Anlamak için seyahat etmek
Naipaul, şimdilerde üç yüzden fazla gazetecinin ve yazarın tutuklu bulunduğu Türkiye’ye bir daha dönmedi. Meşru öfke kötü bir şeye dönüştü; yerini itaate ve güçlü adamlara dönük bir arzuya; ötekilerin terörize edilmesine; iktidar, bağımsızlık ve egemenlik vaadine; azınlıklara ve kadınlara yönelik zulme ve hayali bir saflığa geri dönme arzusuna bıraktı yerini.
Hanif Kureishi
Bir gece, bir arıcının arılardan korunmak için giyeceği türden bir kıyafeti gündelik hayatlarında giyiniyormuş gibi görünen yaklaşık bir düzine model ve moda tutkunuyla, birkaç travestiyle, Dazed and Confused’un (İngiltere’de yayınlanan bir moda dergisi) editörü Jefferson Hack’le ve İtalyan Vogue’nun editörü Franca Sozzani’yle birlikte Boğaz’da bir tekne gezintisine çıkmıştım. Avrupa’nın kültür başkentindeydik, fakat sanki Londra kulübü Kinky Gerlinky’deki masalsı bir gece İstanbul’a nakledilmiş ve bunu da Türkiye Kültür Bakanlığı finanse etmiş gibiydi. Teknenin bir ucunda tekerlekli sandalyesinde Gore Vidal vardı; diğer uçta ise V. S. Naipaul. Haziran 2010 olmalı, çünkü dışarı çıkmadan hemen önce, bir otel lobisindeki bir televizyonda, Frank Lampard’ın Almanya’ya attığı ama hakem tarafından sayılmayan golünü gördüğümü hatırlıyorum.

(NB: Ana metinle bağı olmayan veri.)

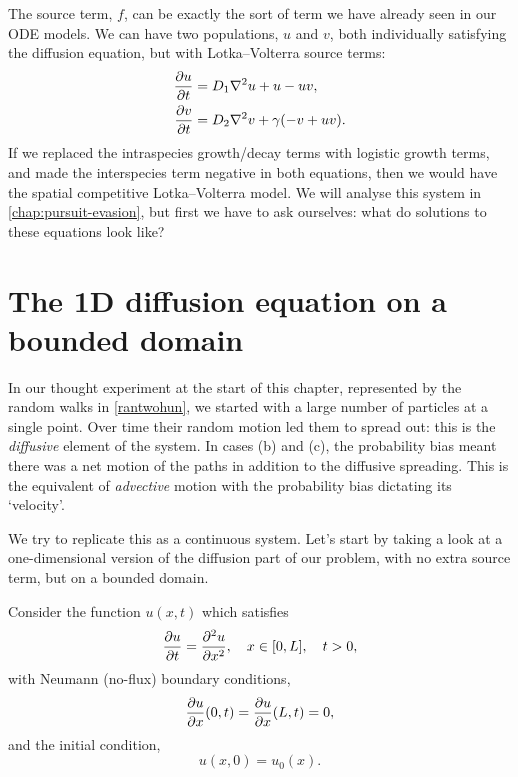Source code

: \documentclass[main.tex]{subfiles}
\begin{document}
The source term, $f$, can be exactly the sort of term we have already seen in our ODE models. We can have two populations, $u$ and $v$, both individually satisfying the diffusion equation, but with Lotka--Volterra source terms:
\begin{subequations}
\label{spatial-lotka-volterra}
\begin{align}
\pd{u}{t} &= D_1 \nabla^2 u + u- uv,\\
 \pd{v}{t} &=  D_2 \nabla^2 v +\gamma(-v+ uv).
\end{align}
\end{subequations}
If we replaced the intraspecies growth/decay terms with logistic growth terms, and made the interspecies term negative in both equations, then we would have the spatial competitive Lotka--Volterra model. We will analyse this system in \cref{chap:pursuit-evasion}, but first we have to ask ourselves: what do solutions to these equations look like? %


\section{The 1D diffusion equation on a bounded domain}\label{sec:sep-variables}
In our thought experiment at the start of this chapter, represented by the random walks in \cref{rantwohun}, we started with a large number of particles at a single point. Over time their random motion led them to spread out: this is the \emph{diffusive} element of the system. In cases (b) and (c), the probability bias meant there was a net motion of the paths in addition to the diffusive spreading. This is the equivalent of \emph{advective} motion with the probability bias dictating its `velocity'.

We try to replicate this as a continuous system. Let's start by taking a look at a one-dimensional version of the diffusion part of our problem, with no extra source term, but on a bounded domain. 

Consider the function $u(x,t)$ which satisfies
\begin{equation}\label{heat_eqn}
    \pd{u}{t} = \pdd{u}{x}, \quad x \in [0,L], \quad t > 0,
\end{equation}
with Neumann (no-flux) boundary conditions,
\begin{equation}\label{BCs}
    \pd{u}{x}(0,t) = \pd{u}{x}(L,t) = 0,
\end{equation}
and the initial condition,
\begin{equation}\label{ICs}
    u(x,0) = u_0(x).
\end{equation}
\end{document}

Tekno davullar ve baslar çalmaya eder ve Osmanlı sarayları kıyı boyunca kayıp giderken biz Allahsızlar, ahlakı bozulmuş materyalistler ve holiganlar daha da sarhoş olduk; zilzurna ve azgın. Vidia, yanındakilerle birlikte, bu aptallar teknesinin bir ucunda duruyordu; Vidal de kendi üzerine düşeni yapıyordu. Bu iki yaşlı savaşçıyı birbirlerinden uzak tutmak konusunda idmanlıydık ve Türkiye’de geçirdiğimiz dört gün boyunca aralarında tek bir söz alışverişinin dahi olduğuna inanmıyorum. Vidal’e iki ‘yeğeni’ eşlik ediyordu; onu her yere birer fanila ve şort giyinmiş olan bu iki güçlü genç adam götürüyordu. Mutsuzdu; genellikle aşırı sarhoş ve nadiren espriliydi; ama çoğunlukla kavga arıyor ve değersizleştirici şeyler söyleyip duruyordu. Âşık ve nihayet neşeli olan Vidia’ya o muhteşem Nadira eşlik ediyordu. Meraklı gözlerle etrafı gözlemliyor, pek ketum davranıyordu. Daha önce, kadın yazarlara yönelik sözde düşmanlığına rağmen, Agatha Christie hakkında ve hiçbir zaman malzeme sıkıntısı çekmediği için Christie’nin ne kadar talihli olduğu konusunda konuşmaya heves ettiği de olmuştu. Ama tersine, ‘küçük bir yerden’ gelen o, 1970’lerin sonunda, kendi deyimiyle ‘İslamî uyanışı’ keşfetmek için yollara düşmek zorunda kalmıştı. “Anlamak için seyahat ediyordu” o.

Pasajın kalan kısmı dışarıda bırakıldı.